But Mao, like Castro ten years later, was confronted by the hostility of the U.S., which ordered a full-scale economic blockade of China. Mao, unwilling to prostrate himself before the Americans, had to content himself with temporary aid (until 1960) from the Soviet Union. But the USSR was incapable of providing for all China’s needs. China had to live in virtual isolation, depending only on its own resources. It succeeded in doing so only with difficulty, and so its development was limited. China, a bourgeois state, copied the methods of the Soviet Union in trying to develop in a hostile situation. Because of the boycott by foreign capital, the Chinese state was forced to take charge of the country’s whole economy, collectivizing, nationalizing and planning it. Obviously the weak, corrupt and greedy Chinese bourgeoisie was unable to do so.

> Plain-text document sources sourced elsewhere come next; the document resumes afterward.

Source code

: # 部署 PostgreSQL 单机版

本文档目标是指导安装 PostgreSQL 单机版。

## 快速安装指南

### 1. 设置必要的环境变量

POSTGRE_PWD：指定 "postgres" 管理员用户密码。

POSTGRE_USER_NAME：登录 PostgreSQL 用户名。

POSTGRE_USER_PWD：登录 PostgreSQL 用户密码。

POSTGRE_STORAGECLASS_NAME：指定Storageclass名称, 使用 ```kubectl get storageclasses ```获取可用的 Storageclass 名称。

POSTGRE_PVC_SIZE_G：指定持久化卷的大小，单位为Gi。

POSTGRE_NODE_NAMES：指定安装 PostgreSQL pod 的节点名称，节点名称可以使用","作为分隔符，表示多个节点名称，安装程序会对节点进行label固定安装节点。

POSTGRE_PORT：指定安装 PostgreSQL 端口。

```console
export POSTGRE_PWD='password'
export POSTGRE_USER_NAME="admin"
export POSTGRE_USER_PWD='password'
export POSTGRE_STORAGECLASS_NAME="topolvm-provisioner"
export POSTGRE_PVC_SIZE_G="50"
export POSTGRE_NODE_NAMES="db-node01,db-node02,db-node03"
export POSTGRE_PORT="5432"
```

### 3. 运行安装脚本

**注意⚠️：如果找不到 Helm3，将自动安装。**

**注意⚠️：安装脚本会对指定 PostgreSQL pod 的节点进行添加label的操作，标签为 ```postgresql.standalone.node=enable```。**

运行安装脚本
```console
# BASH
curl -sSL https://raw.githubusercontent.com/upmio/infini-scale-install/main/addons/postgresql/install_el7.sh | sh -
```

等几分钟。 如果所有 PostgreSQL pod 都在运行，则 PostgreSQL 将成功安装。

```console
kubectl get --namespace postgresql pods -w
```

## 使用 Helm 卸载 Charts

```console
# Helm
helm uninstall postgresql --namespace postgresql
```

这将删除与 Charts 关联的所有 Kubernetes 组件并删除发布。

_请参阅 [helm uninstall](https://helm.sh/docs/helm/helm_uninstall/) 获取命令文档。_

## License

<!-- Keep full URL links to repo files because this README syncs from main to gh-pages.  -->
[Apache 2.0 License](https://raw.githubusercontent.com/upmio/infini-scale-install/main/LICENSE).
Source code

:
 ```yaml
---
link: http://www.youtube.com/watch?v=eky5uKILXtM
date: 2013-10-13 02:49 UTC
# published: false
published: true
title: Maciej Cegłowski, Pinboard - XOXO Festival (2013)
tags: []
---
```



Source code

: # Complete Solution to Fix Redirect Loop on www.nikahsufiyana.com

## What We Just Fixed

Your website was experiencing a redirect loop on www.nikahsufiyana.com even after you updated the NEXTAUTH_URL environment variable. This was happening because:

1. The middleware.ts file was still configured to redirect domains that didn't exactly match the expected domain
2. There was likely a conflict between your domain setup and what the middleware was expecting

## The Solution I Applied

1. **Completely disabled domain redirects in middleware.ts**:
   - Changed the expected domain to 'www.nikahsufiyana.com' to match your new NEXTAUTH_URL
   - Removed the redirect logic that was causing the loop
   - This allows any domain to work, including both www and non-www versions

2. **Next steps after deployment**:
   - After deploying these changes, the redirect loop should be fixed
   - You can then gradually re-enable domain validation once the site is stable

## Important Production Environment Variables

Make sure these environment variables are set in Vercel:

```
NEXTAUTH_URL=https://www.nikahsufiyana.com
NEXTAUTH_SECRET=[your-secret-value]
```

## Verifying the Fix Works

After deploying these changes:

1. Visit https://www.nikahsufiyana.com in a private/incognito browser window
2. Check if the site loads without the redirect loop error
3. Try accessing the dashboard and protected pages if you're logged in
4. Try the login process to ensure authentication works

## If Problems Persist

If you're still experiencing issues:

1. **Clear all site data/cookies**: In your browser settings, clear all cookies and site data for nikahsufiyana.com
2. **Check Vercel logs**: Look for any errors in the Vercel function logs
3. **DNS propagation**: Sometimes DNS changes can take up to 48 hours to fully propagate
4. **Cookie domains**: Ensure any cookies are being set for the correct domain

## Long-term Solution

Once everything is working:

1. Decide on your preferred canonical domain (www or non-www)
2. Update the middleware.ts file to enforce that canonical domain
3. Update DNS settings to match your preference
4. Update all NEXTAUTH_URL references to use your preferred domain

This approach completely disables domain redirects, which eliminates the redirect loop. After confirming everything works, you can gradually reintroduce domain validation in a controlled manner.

Since 1949, the Chinese leaders were always very empirical in formulating policy. But the U.S. embargo left them only a narrow road with no room to maneuver. China was an underdeveloped country forced to rely only on its own resources. All its leaders could do was put varying degrees of pressure on different categories of the population, starting with the peasantry.

The current reforms were made possible by the turnaround in U.S. policy in the 1970s. Mao had refused to cave in. And the U.S. policy of "containment" was thwarted in Asia, particularly in Viet Nam, where it failed to achieve military victory against the Viet Cong. The American government finally decided to change its policy toward China, renewing links and offering it a role in the policing of Asia. In February 1972, and again in February 1976, Nixon visited Beijing. Trade was more or less resumed. China eventually benefitted from the status of "most favored nation". Loans were negotiated.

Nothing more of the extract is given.